[Document images with source code]
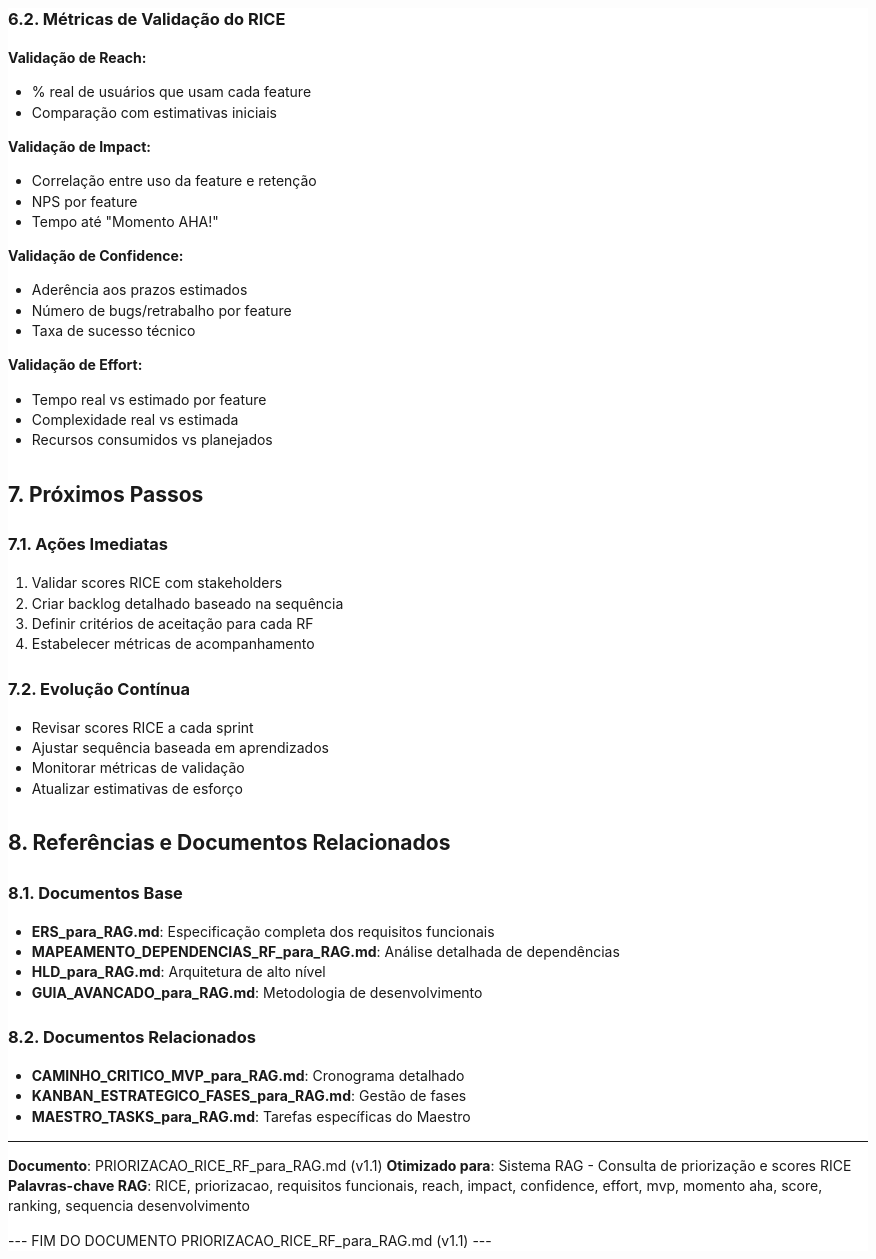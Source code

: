 ### 6.2. Métricas de Validação do RICE

**Validação de Reach:**
- % real de usuários que usam cada feature
- Comparação com estimativas iniciais

**Validação de Impact:**
- Correlação entre uso da feature e retenção
- NPS por feature
- Tempo até "Momento AHA!"

**Validação de Confidence:**
- Aderência aos prazos estimados
- Número de bugs/retrabalho por feature
- Taxa de sucesso técnico

**Validação de Effort:**
- Tempo real vs estimado por feature
- Complexidade real vs estimada
- Recursos consumidos vs planejados

## 7. Próximos Passos

### 7.1. Ações Imediatas
1. Validar scores RICE com stakeholders
2. Criar backlog detalhado baseado na sequência
3. Definir critérios de aceitação para cada RF
4. Estabelecer métricas de acompanhamento

### 7.2. Evolução Contínua
- Revisar scores RICE a cada sprint
- Ajustar sequência baseada em aprendizados
- Monitorar métricas de validação
- Atualizar estimativas de esforço

## 8. Referências e Documentos Relacionados

### 8.1. Documentos Base
- **ERS_para_RAG.md**: Especificação completa dos requisitos funcionais
- **MAPEAMENTO_DEPENDENCIAS_RF_para_RAG.md**: Análise detalhada de dependências
- **HLD_para_RAG.md**: Arquitetura de alto nível
- **GUIA_AVANCADO_para_RAG.md**: Metodologia de desenvolvimento

### 8.2. Documentos Relacionados
- **CAMINHO_CRITICO_MVP_para_RAG.md**: Cronograma detalhado
- **KANBAN_ESTRATEGICO_FASES_para_RAG.md**: Gestão de fases
- **MAESTRO_TASKS_para_RAG.md**: Tarefas específicas do Maestro

---

**Documento**: PRIORIZACAO_RICE_RF_para_RAG.md (v1.1)
**Otimizado para**: Sistema RAG - Consulta de priorização e scores RICE
**Palavras-chave RAG**: RICE, priorizacao, requisitos funcionais, reach, impact, confidence, effort, mvp, momento aha, score, ranking, sequencia desenvolvimento

--- FIM DO DOCUMENTO PRIORIZACAO_RICE_RF_para_RAG.md (v1.1) ---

§ **Exercise directions**: Could you repeat exactly the lines from the first one of the records above through the line containing "- **KANBAN_ESTRATEGICO_FASES_para_RAG.md**: Gestão", leaving out any pictures?

§ **Exercise result**:
Source code

: ### 6.2. Métricas de Validação do RICE

**Validação de Reach:**
- % real de usuários que usam cada feature
- Comparação com estimativas iniciais

**Validação de Impact:**
- Correlação entre uso da feature e retenção
- NPS por feature
- Tempo até "Momento AHA!"

**Validação de Confidence:**
- Aderência aos prazos estimados
- Número de bugs/retrabalho por feature
- Taxa de sucesso técnico

**Validação de Effort:**
- Tempo real vs estimado por feature
- Complexidade real vs estimada
- Recursos consumidos vs planejados

## 7. Próximos Passos

### 7.1. Ações Imediatas
1. Validar scores RICE com stakeholders
2. Criar backlog detalhado baseado na sequência
3. Definir critérios de aceitação para cada RF
4. Estabelecer métricas de acompanhamento

### 7.2. Evolução Contínua
- Revisar scores RICE a cada sprint
- Ajustar sequência baseada em aprendizados
- Monitorar métricas de validação
- Atualizar estimativas de esforço

## 8. Referências e Documentos Relacionados

### 8.1. Documentos Base
- **ERS_para_RAG.md**: Especificação completa dos requisitos funcionais
- **MAPEAMENTO_DEPENDENCIAS_RF_para_RAG.md**: Análise detalhada de dependências
- **HLD_para_RAG.md**: Arquitetura de alto nível
- **GUIA_AVANCADO_para_RAG.md**: Metodologia de desenvolvimento

### 8.2. Documentos Relacionados
- **CAMINHO_CRITICO_MVP_para_RAG.md**: Cronograma detalhado
- **KANBAN_ESTRATEGICO_FASES_para_RAG.md**: Gestão de fases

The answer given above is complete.